EX-99.4 6 d602962dex994.htm EXHIBIT 99.4 Exhibit 99.4

Exhibit 99.4

BHP BILLITON FINANCE (USA) LIMITED

BHP BILLITON LIMITED

BHP BILLITON PLC

301 Certificate

The undersigned officer of BHP Billiton Finance (USA) Limited, a corporation incorporated under the laws of the Commonwealth of Australia (the “Company”), and each of the undersigned officers of BHP Billiton Limited, an Australian corporation, and BHP Billiton Plc, an English public company (collectively, the “Guarantors”), do each hereby certify pursuant to Sections 102, 201 and 301 of the Indenture (the “Indenture”), dated as of April 17, 2003, among the Company, the Guarantors and The Bank of New York Mellon, as successor trustee (the “Trustee”), that there is hereby established a series of Securities (as that term is defined in the Indenture), the terms of which shall be as follows:

 

(1) The title of the Securities shall be the Senior Floating Rate Notes due 2016 (the “Notes”).

 

(2) Subject to item 12 below, the limit to the initial aggregate principal amount of the Notes which may be authenticated and delivered under the Indenture pursuant to this Certificate is US$500,000,000.

 

(3) Subject to the provisions of Section 307 of the Indenture, interest shall be payable to the Person in whose name a Note (or any predecessor Note) is registered at the close of business on the Regular Record Date next preceding the Interest Payment Date in respect of such Note.

 

(4) The principal amount of the Notes shall be payable in full on September 30, 2016 subject to and in accordance with the provisions of the Indenture, subject to optional tax redemption as set forth in Sections 1101 and 1108 of the Indenture.

 

(5) Each Note will bear interest at a rate per annum, reset quarterly, equal to LIBOR plus 0.25%, as determined by the calculation agent (the “Calculation Agent”). Interest on the Notes will be payable quarterly in arrears on March 30, June 30, September 30 and December 30 of each year (each, an “Interest Payment Date”), commencing December 30, 2013, until the principal amount of the Notes has been paid or duly provided for. Interest on the Notes will accrue from September 30, 2013 or, if interest has already been paid, from the date it was most recently paid. Interest on the Note will be calculated on the basis of a 360-day year and the actual number of days in the Interest Period in which it accrues. If any Interest Payment Date falls on a day that is not a Business Day, interest will be paid on the next succeeding Business Day unless such next succeeding Business Day falls in the next succeeding calendar month, in which case payment will be made on the Business Day immediately preceding such Interest Payment Date. The 15th calendar day (whether or not a Business Day) next preceding an Interest Payment Date, shall be the “Regular Record Date” for interest payable on such Interest Payment Date.

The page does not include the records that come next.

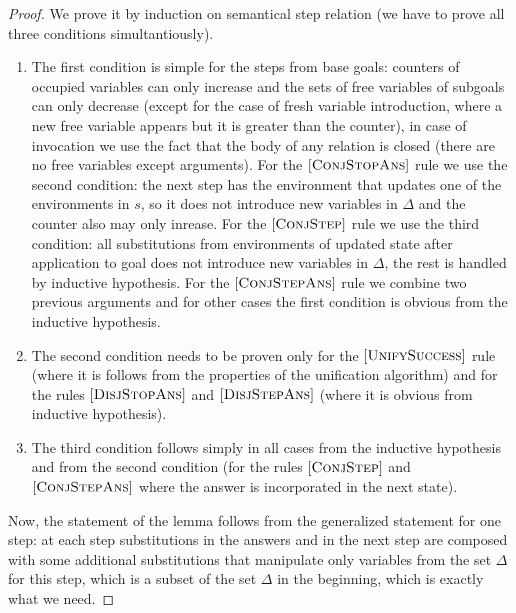 \begin{proof}
We prove it by induction on semantical step relation (we have to prove all three conditions simultantiously).

\begin{enumerate}
\item The first condition is simple for the steps from base goals: counters of occupied variables can only increase and the sets of free variables of subgoals can only decrease (except for the case of fresh variable introduction, where a new free variable appears but it is greater than the counter), in case of invocation we use the fact that the body of any relation is closed (there are no free variables except arguments). For the $\mbox{[\textsc{ConjStopAns}]}$ rule we use the second condition: the next step has the environment that updates one of the environments in $s$, so it does not introduce new variables in $\Delta$ and the counter also may only inrease. For the $\mbox{[\textsc{ConjStep}]}$ rule we use the third condition: all substitutions from environments of updated state after application to goal does not introduce new variables in $\Delta$, the rest is handled by inductive hypothesis. For the $\mbox{[\textsc{ConjStepAns}]}$ rule we combine two previous arguments and for other cases the first condition is obvious from the inductive hypothesis.

\item The second condition needs to be proven only for the $\mbox{[\textsc{UnifySuccess}]}$ rule (where it is follows from the properties of the unification algorithm) and for the rules $\mbox{[\textsc{DisjStopAns}]}$ and $\mbox{[\textsc{DisjStepAns}]}$ (where it is obvious from inductive hypothesis).

\item The third condition follows simply in all cases from the inductive hypothesis and from the second condition (for the rules $\mbox{[\textsc{ConjStep}]}$ and $\mbox{[\textsc{ConjStepAns}]}$ where the answer is incorporated in the next state).
\end{enumerate}

Now, the statement of the lemma follows from the generalized statement for one step: at each step substitutions in the answers and in the next step are composed with some additional substitutions that manipulate only variables from the set $\Delta$ for this step, which is a subset of the set $\Delta$ in the beginning, which is exactly what we need.

\end{proof}

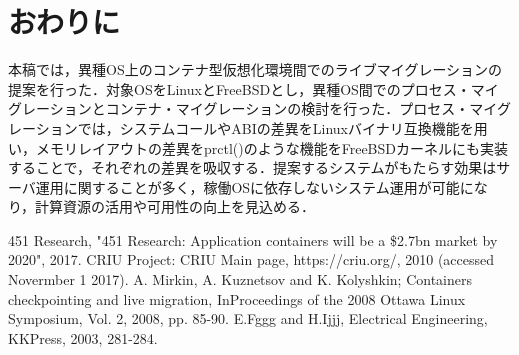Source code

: \documentclass[11pt]{jarticle}
\begin{document}
\section{おわりに}
本稿では，異種OS上のコンテナ型仮想化環境間でのライブマイグレーションの提案を行った．対象OSをLinuxとFreeBSDとし，異種OS間でのプロセス・マイグレーションとコンテナ・マイグレーションの検討を行った．プロセス・マイグレーションでは，システムコールやABIの差異をLinuxバイナリ互換機能を用い，メモリレイアウトの差異をprctl()のような機能をFreeBSDカーネルにも実装することで，それぞれの差異を吸収する．提案するシステムがもたらす効果はサーバ運用に関することが多く，稼働OSに依存しないシステム運用が可能になり，計算資源の活用や可用性の向上を見込める．



\begin{thebibliography}{99}
	451 Research, "451 Research: Application containers will be a \$2.7bn market by 2020", 2017.
	CRIU Project: CRIU Main page, https://criu.org/, 2010 (accessed Novermber 1 2017).
	A. Mirkin, A. Kuznetsov and K. Kolyshkin; Containers checkpointing and live migration, InProceedings of the 2008 Ottawa Linux Symposium, Vol. 2, 2008, pp. 85-90.
	E.Fggg and H.Ijjj, Electrical Engineering, KKPress, 2003, 281-284.
\end{thebibliography}
\end{document}
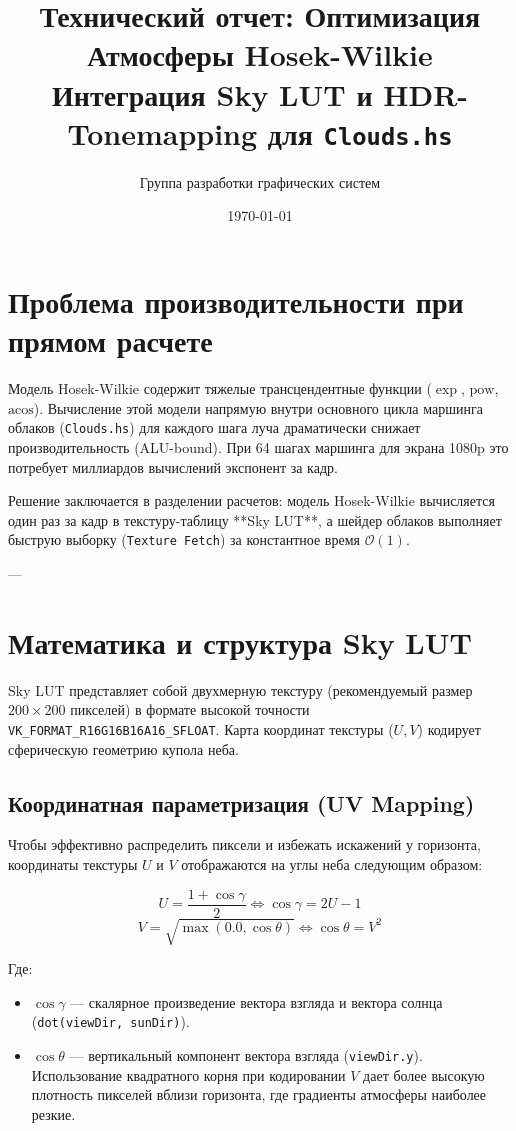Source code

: \documentclass[11pt,a4paper]{article}
\title{Технический отчет: Оптимизация Атмосферы Hosek-Wilkie \\ \large Интеграция Sky LUT и HDR-Tonemapping для \texttt{Clouds.hs}}
\author{Группа разработки графических систем}
\date{\today}
\begin{document}
\maketitle

\section{Проблема производительности при прямом расчете}
Модель Hosek-Wilkie содержит тяжелые трансцендентные функции ($\exp$, $\text{pow}$, $\text{acos}$). Вычисление этой модели напрямую внутри основного цикла маршинга облаков (\texttt{Clouds.hs}) для каждого шага луча драматически снижает производительность (ALU-bound). При 64 шагах маршинга для экрана 1080p это потребует миллиардов вычислений экспонент за кадр.

Решение заключается в разделении расчетов: модель Hosek-Wilkie вычисляется один раз за кадр в текстуру-таблицу **Sky LUT**, а шейдер облаков выполняет быструю выборку (\texttt{Texture Fetch}) за константное время $\mathcal{O}(1)$.

---

\section{Математика и структура Sky LUT}
Sky LUT представляет собой двухмерную текстуру (рекомендуемый размер $200 \times 200$ пикселей) в формате высокой точности \texttt{VK\_FORMAT\_R16G16B16A16\_SFLOAT}. Карта координат текстуры ($U, V$) кодирует сферическую геометрию купола неба.

\subsection{Координатная параметризация (UV Mapping)}
Чтобы эффективно распределить пиксели и избежать искажений у горизонта, координаты текстуры $U$ и $V$ отображаются на углы неба следующим образом:

\begin{equation}
    U = \frac{1 + \cos\gamma}{2} \iff \cos\gamma = 2U - 1
\end{equation}
\begin{equation}
    V = \sqrt{\max(0.0, \cos\theta)} \iff \cos\theta = V^2
\end{equation}

Где:
\begin{itemize}
    \item $\cos\gamma$ --- скалярное произведение вектора взгляда и вектора солнца (\texttt{dot(viewDir, sunDir)}).
    \item $\cos\theta$ --- вертикальный компонент вектора взгляда (\texttt{viewDir.y}). Использование квадратного корня при кодировании $V$ дает более высокую плотность пикселей вблизи горизонта, где градиенты атмосферы наиболее резкие.
\end{itemize}
\end{document}
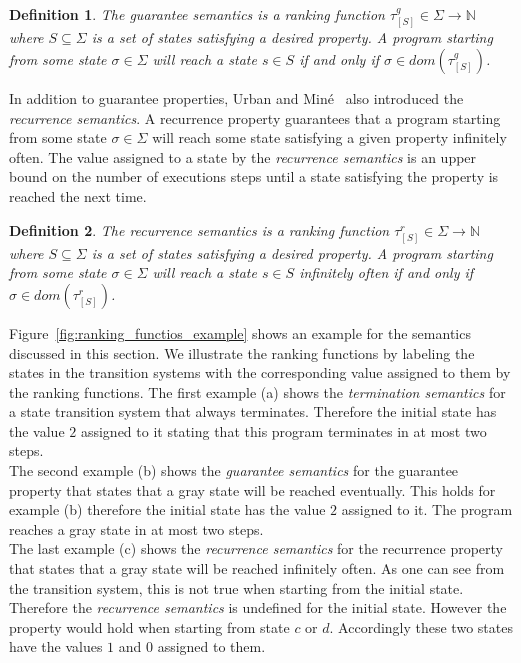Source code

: \documentclass[11pt,a4paper,titlepage]{article}
\newtheorem{definition}{Definition}[section]
\begin{document}
\begin{definition}
    The \textit{guarantee semantics} is a ranking function 
    $\tau_{[S]}^{g} \in \Sigma \rightarrow \mathbb{N}$
    where $S \subseteq \Sigma$ is a set of states satisfying a desired property.
    A program starting from some state $\sigma \in \Sigma$ will reach a state 
    $s \in S$ if and only if $\sigma \in dom(\tau_{[S]}^{g})$.
\end{definition}

In addition to guarantee properties, Urban and Miné~\cite{UrbanM-VMCAI15} also introduced the \textit{recurrence semantics}.
A recurrence property guarantees that a program starting from some state $\sigma \in \Sigma$ will reach some state satisfying
a given property infinitely often. The value assigned to a state by the \textit{recurrence semantics}
is an upper bound on the number of executions steps until a state satisfying the property is reached the next time. 

\begin{definition}
    The \textit{recurrence semantics} is a ranking function 
    $\tau_{[S]}^{r} \in \Sigma \rightarrow \mathbb{N}$
    where $S \subseteq \Sigma$ is a set of states satisfying a desired property.
    A program starting from some state $\sigma \in \Sigma$ will reach a state 
    $s \in S$ infinitely often if and only if $\sigma \in dom(\tau_{[S]}^{r})$.
\end{definition}

Figure~\ref{fig:ranking_functios_example} shows an example for the semantics discussed in this section.
We illustrate the ranking functions by labeling the states in the transition systems with the corresponding value assigned to them by the ranking functions. 
The first example (a) shows the \textit{termination semantics} for a state transition system that always terminates. Therefore the initial state
has the value $2$ assigned to it stating that this program terminates in at most two steps.\\

The second example (b) shows the \textit{guarantee semantics} for the guarantee property that states that a gray state will be reached eventually.
This holds for example (b) therefore the initial state has the value $2$ assigned to it. The program reaches a gray state in at most two steps.\\

The last example (c) shows the \textit{recurrence semantics} for the recurrence property that states that a gray state will be reached infinitely often.
As one can see from the transition system, this is not true when starting from the initial state. Therefore the \textit{recurrence semantics} is undefined
for the initial state. However the property would hold when starting from state $c$ or $d$. 
Accordingly these two states have the values $1$ and $0$ assigned to them.\\
\end{document}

The following definitions shall apply to this item 5:

“Determination Date,” with respect to an Interest Period, will be the second London Banking Day preceding the first day of such Interest Period.

“Interest Period” means the period commencing on and including an Interest Payment Date and ending on and including the day immediately preceding the next succeeding Interest Payment Date, with the exception that the first Interest Period shall commence on and include the issue date and end on and include December 29, 2013.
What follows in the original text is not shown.